For the material below, return exactly the lines starting at the line containing "- When you really" and ending at the line containing "statement is functionally", both ends included, and no others.

━━━

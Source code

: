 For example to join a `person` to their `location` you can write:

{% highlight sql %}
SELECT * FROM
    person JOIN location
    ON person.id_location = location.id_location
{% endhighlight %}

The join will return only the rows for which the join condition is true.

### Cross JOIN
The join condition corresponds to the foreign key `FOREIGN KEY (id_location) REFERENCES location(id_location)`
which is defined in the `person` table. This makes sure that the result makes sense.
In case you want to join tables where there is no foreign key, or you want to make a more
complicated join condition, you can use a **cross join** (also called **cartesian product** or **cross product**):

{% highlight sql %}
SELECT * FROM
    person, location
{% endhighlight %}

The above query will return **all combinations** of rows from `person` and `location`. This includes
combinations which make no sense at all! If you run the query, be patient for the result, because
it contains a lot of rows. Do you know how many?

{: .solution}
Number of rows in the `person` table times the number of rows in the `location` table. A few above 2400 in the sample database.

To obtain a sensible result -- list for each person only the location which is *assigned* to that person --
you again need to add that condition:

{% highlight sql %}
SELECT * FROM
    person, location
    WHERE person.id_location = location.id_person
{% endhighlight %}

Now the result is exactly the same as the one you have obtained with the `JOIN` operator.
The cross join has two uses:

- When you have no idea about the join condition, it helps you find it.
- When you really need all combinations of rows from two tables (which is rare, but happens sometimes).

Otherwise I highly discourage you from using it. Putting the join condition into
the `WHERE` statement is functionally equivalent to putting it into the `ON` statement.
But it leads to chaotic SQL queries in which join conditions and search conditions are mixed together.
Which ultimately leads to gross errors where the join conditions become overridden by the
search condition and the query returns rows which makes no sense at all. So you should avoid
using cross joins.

━━━

* Solution to this task *
- When you really need all combinations of rows from two tables (which is rare, but happens sometimes).

Otherwise I highly discourage you from using it. Putting the join condition into
the `WHERE` statement is functionally equivalent to putting it into the `ON` statement.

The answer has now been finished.